Putri tertuanya, Myuke; putri tengahnya, Bram; dan putri bungsunya, Marie. Hanya mengawasi mereka saja sudah cukup untuk membuat Anima tersenyum. Satu-satunya keinginannya adalah terus mengawasi mereka, selalu dan selamanya. Namun, sayangnya, hidup tidak sebaik itu.
Luina telah meminta Anima untuk menidurkan anak-anak saat dia menyisir rambut. Luina adalah istrinya, dan Anima bersumpah untuk melakukan apa saja dan semua yang dia minta darinya. Anima bersumpah, tapi dia mendapati dirinya terpikat oleh senyum polos dan tawa ceria anak-anak.
Semua hal baik harus berakhir. Anima mengerti bahwa anak-anak sangat senang karena hari esok adalah hari yang penting, tapi bagaimanapun juga, sudah waktunya bagi mereka untuk beristirahat. Jika tidak, kurang tidur berpotensi mengancam pertumbuhan tubuh mereka. Demi mereka, dia harus menahan rasa pilu dan menidurkan mereka.
“Oke, anak-anak. Saatnya ti—”
“Ayah, ayo main!”
“Tentu saja! Apa yang mau kita mainkan?”
Anima melanggar janjinya. Tekadnya dihapuskan oleh satu permintaan. Dia tidak bisa mengatakan tidak kepada Marie kecil yang menggemaskan, yang memintanya untuk bermain dengannya. Anima memegang tangan mungilnya, Myuke mengambil tangan Anima yang satunya lagi, dan saat mereka mulai menari, pintu kamar terbuka.
“Oh, Anima…”
Seorang wanita cantik dengan rambut biru lurus dan mata biru lembut memasuki kamar. Istri Anima, Luina, masuk untuk mendapati suaminya sedang bermain-main dengan anak-anak mereka, bukannya menidurkan mereka seperti yang dia janjikan. Saat melihat itu, Luina hanya tersenyum.
“Maaf,” kata Anima dengan tatapan menyesal. “Aku tidak bisa memenuhi janjiku. Aku ingin menidurkan mereka, sungguh, tapi—”
“Tidak apa-apa. Aku tidak marah.”
“Kamu tidak marah? Kenapa? Kamu berhak marah; Aku tidak menepati janjiku.”

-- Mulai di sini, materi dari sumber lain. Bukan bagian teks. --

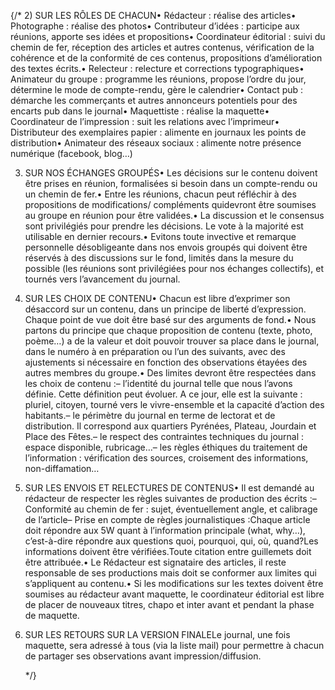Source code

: {/* 2) SUR LES RÔLES DE CHACUN• Rédacteur : réalise des articles• Photographe : réalise des photos• Contributeur d’idées : participe aux réunions, apporte ses idées et propositions• Coordinateur éditorial : suivi du chemin de fer, réception des articles et autres contenus, vérification de la cohérence et de la conformité de ces contenus, propositions d’amélioration des textes écrits.• Relecteur : relecture et corrections typographiques• Animateur du groupe : programme les réunions, propose l’ordre du jour, détermine le mode de compte-rendu, gère le calendrier• Contact pub : démarche les commerçants et autres annonceurs potentiels pour des encarts pub dans le journal• Maquettiste : réalise la maquette• Coordinateur de l’impression : suit les relations avec l’imprimeur• Distributeur des exemplaires papier : alimente en journaux les points de distribution• Animateur des réseaux sociaux : alimente notre présence numérique (facebook, blog…)

3) SUR NOS ÉCHANGES GROUPÉS• Les décisions sur le contenu doivent être prises en réunion, formalisées si besoin dans un compte-rendu ou un chemin de fer.• Entre les réunions, chacun peut réfléchir à des propositions de modifications/ compléments quidevront être soumises au groupe en réunion pour être validées.• La discussion et le consensus sont privilégiés pour prendre les décisions. Le vote à la majorité est utilisable en dernier recours.• Evitons toute invective et remarque personnelle désobligeante dans nos envois groupés qui doivent être réservés à des discussions sur le fond, limités dans la mesure du possible (les réunions sont privilégiées pour nos échanges collectifs), et tournés vers l’avancement du journal.

4) SUR LES CHOIX DE CONTENU• Chacun est libre d’exprimer son désaccord sur un contenu, dans un principe de liberté d’expression. Chaque point de vue doit être basé sur des arguments de fond.• Nous partons du principe que chaque proposition de contenu (texte, photo, poème…) a de la valeur et doit pouvoir trouver sa place dans le journal, dans le numéro à en préparation ou l’un des suivants, avec des ajustements si nécessaire en fonction des observations étayées des autres membres du groupe.• Des limites devront être respectées dans les choix de contenu :– l’identité du journal telle que nous l’avons définie. Cette définition peut évoluer. A ce jour, elle est la suivante : pluriel, citoyen, tourné vers le vivre-ensemble et la capacité d’action des habitants.– le périmètre du journal en terme de lectorat et de distribution. Il correspond aux quartiers Pyrénées, Plateau, Jourdain et Place des Fêtes.– le respect des contraintes techniques du journal : espace disponible, rubricage…– les règles éthiques du traitement de l’information : vérification des sources, croisement des informations, non-diffamation…

5) SUR LES ENVOIS ET RELECTURES DE CONTENUS• Il est demandé au rédacteur de respecter les règles suivantes de production des écrits :– Conformité au chemin de fer : sujet, éventuellement angle, et calibrage de l’article– Prise en compte de règles journalistiques :Chaque article doit répondre aux 5W quant à l’information principale (what, why…), c’est-à-dire répondre aux questions quoi, pourquoi, qui, où, quand?Les informations doivent être vérifiées.Toute citation entre guillemets doit être attribuée.• Le Rédacteur est signataire des articles, il reste responsable de ses productions mais doit se conformer aux limites qui s’appliquent au contenu.• Si les modifications sur les textes doivent être soumises au rédacteur avant maquette, le coordinateur éditorial est libre de placer de nouveaux titres, chapo et inter avant et pendant la phase de maquette.

6) SUR LES RETOURS SUR LA VERSION FINALELe journal, une fois maquette, sera adressé à tous (via la liste mail) pour permettre à chacun de partager ses observations avant impression/diffusion.</li> */}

“Aku menghargai betapa kamu sangat mencintai anak-anak,” jawabnya, masih tersenyum. “Itu membuatku sangat senang mengetahui bahwa kamu selalu ingin bermain dengan mereka. Aku tidak ingin hal itu berubah.”
“Tidak akan. Aku akan selalu ada di sini.”
Waktu yang dihabiskan bersama keluarganya lebih berharga bagi Anima daripada apapun, jadi itu adalah janji yang pasti akan dia tepati.
“Ibu mayin juga!”
“Ibu mau! Tapi ini yang terakhir, oke?” Luina melangkah maju dan meraih tangan anak-anak. Mereka mulai menari, dan setelah beberapa lingkaran penuh, mereka perlahan-lahan berhenti. “Ini sangat menyenangkan.”
“Uh-huh! Ibu tahu, aku yakukan banak pucayan becama Myukey dan Brum!”
“Ibu senang kamu bisa sering bermain sama mereka.”
“Kamu gadis yang beruntung memiliki kakak yang baik hati.”
Menanggapi pernyataan Anima, Bram dengan bangga membusungkan dadanya, rambut peraknya yang tebal berkibar saat dia melakukan itu.
“Ayo, biarkan aku mendengar pujian itu, oce?”
“Bagaimana kalau kamu lebih rendah hati?” komentar Myuke dengan letih, yang mana Bram tersenyum dengan senyum nakal.
“Siapa? Aku? Kaulah yang berdiri di sana dengan memerah dan gelisah, oce?”
“A-Aku tidak begitu!”
“Kau benar-benar begitu, oce?”
“Nuh-uh! Bagian mana dari ‘Aku tidak begitu’ yang tidak kamu mengerti?!”
“Uh-oh, dia marah! Aku mau tidur sekarang, oce?!”
“Kamu tidak akan lolos dariku! Aku akan membuatmu membayar karena ngomong sekehendak jidat sama kakakmu!”
Myuke melompat ke tempat tidur setelah Bram dan mulai menggelitikinya. Mereka berdua sepertinya menikmati pertengkaran kecil mereka.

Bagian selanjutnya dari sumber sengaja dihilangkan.